The image captioning technology fills the need for image information on the web and in documents with no alt text. Saqib Shaikh, a software engineering manager with Microsoft’s AI team in a press statement:
“Ideally, everyone would include alt text for all images in documents, on the web, in social media — as this enables people who are blind to access the content and participate in the conversation. But, alas, people don’t. So, there are several apps that use image captioning as way to fill in alt text when it’s missing”.
According to Microsoft, the new algorithm is twice as good as the current one. This will mean a huge improvement in user experience for those using apps like Microsoft’s Seeing AI.
What is Seeing AI?
In short, Seeing AI is an accessibility app that describes the world as seen through a smartphone camera.
What’s most impressive about Microsoft’s algorithm is that not only is it able to identify people and objects, it’s also able to identify relationships between objects.
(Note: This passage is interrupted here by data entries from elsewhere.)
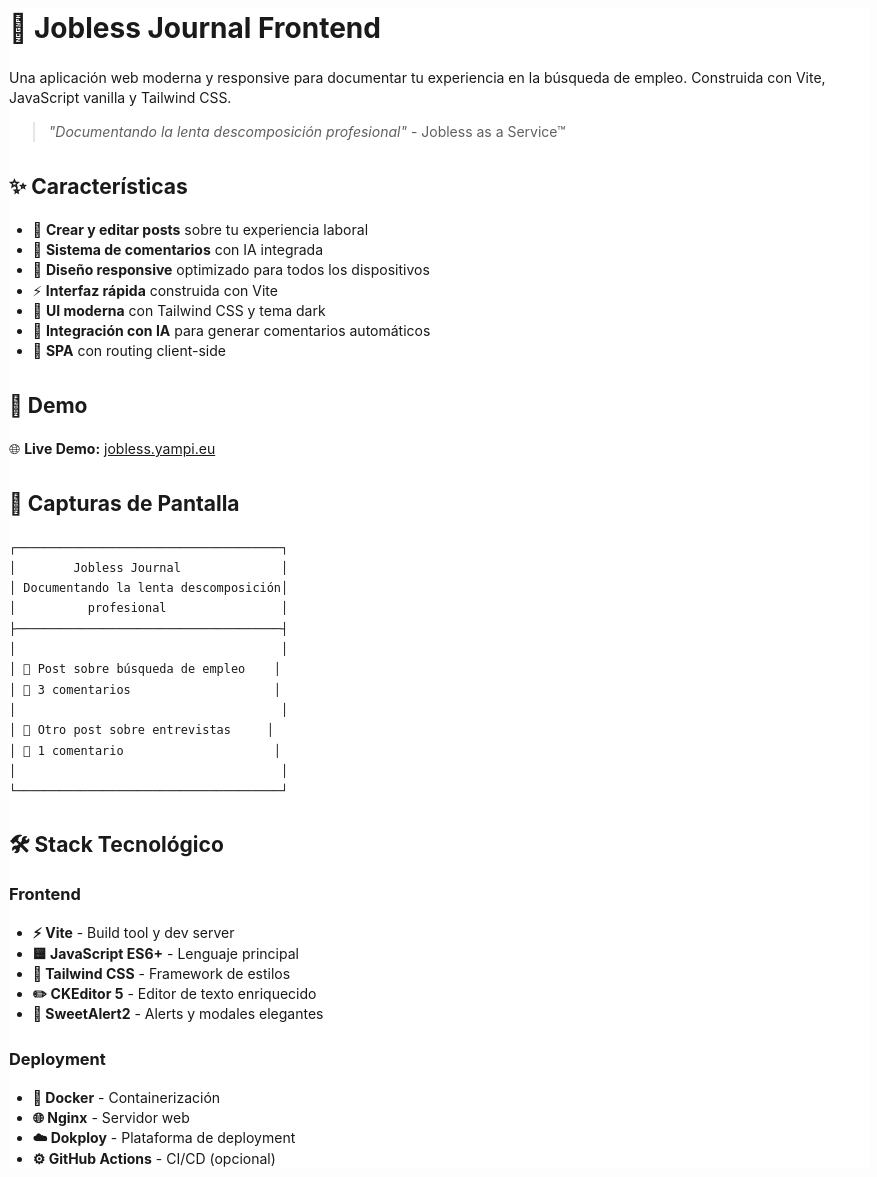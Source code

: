 # 🎯 Jobless Journal Frontend

Una aplicación web moderna y responsive para documentar tu experiencia en la búsqueda de empleo. Construida con Vite, JavaScript vanilla y Tailwind CSS.

> *"Documentando la lenta descomposición profesional"* - Jobless as a Service™

## ✨ Características

- 📝 **Crear y editar posts** sobre tu experiencia laboral
- 💬 **Sistema de comentarios** con IA integrada
- 📱 **Diseño responsive** optimizado para todos los dispositivos
- ⚡ **Interfaz rápida** construida con Vite
- 🎨 **UI moderna** con Tailwind CSS y tema dark
- 🤖 **Integración con IA** para generar comentarios automáticos
- 🔄 **SPA** con routing client-side

## 🚀 Demo

🌐 **Live Demo:** [jobless.yampi.eu](https://jobless.yampi.eu)

## 📸 Capturas de Pantalla

```
┌─────────────────────────────────────┐
│        Jobless Journal              │
│ Documentando la lenta descomposición│
│          profesional                │
├─────────────────────────────────────┤
│                                     │
│ 📝 Post sobre búsqueda de empleo    │
│ 💬 3 comentarios                    │
│                                     │
│ 📝 Otro post sobre entrevistas     │
│ 💬 1 comentario                     │
│                                     │
└─────────────────────────────────────┘
```

## 🛠️ Stack Tecnológico

### Frontend
- **⚡ Vite** - Build tool y dev server
- **🟨 JavaScript ES6+** - Lenguaje principal
- **🎨 Tailwind CSS** - Framework de estilos
- **✏️ CKEditor 5** - Editor de texto enriquecido
- **🍭 SweetAlert2** - Alerts y modales elegantes

### Deployment
- **🐳 Docker** - Containerización
- **🌐 Nginx** - Servidor web
- **☁️ Dokploy** - Plataforma de deployment
- **⚙️ GitHub Actions** - CI/CD (opcional)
This important as it’s able to give context to a room and its occupants rather than just creating an inventory of objects it recognises. In practice, this means that the algorithm is able to describe someone as sitting in a chair or reading a book.
This additional layer of information means that apps enabled with the algorithm can give meaningful information about images to assist users.
While we still need to see how the new algorithm performs in the wild so far, it has outperformed the previous best “nocaps benchmark scores for image captioning in a pre-print paper published in September.
‘Surpassing human performance’
The nocaps benchmark rates algorithms for their ability to caption images as compared to a dataset of 166 000 images captioned by humans. As Harsh Agrawal, one of the creators of the benchmark told The Verge:
“Surpassing human performance on nocaps is not an indicator that image captioning is a solved problem”.
Argawal noted that the metrics used to evaluate performance on nocaps “only roughly correlate with human preferences” and that the benchmark itself “only covers a small percentage of all the possible visual concepts”.
Despite this, Microsoft is hopeful that even if they don’t achieve overall results that are twice as good in everyday use, the new algorithm will still provide more value for visually impaired users.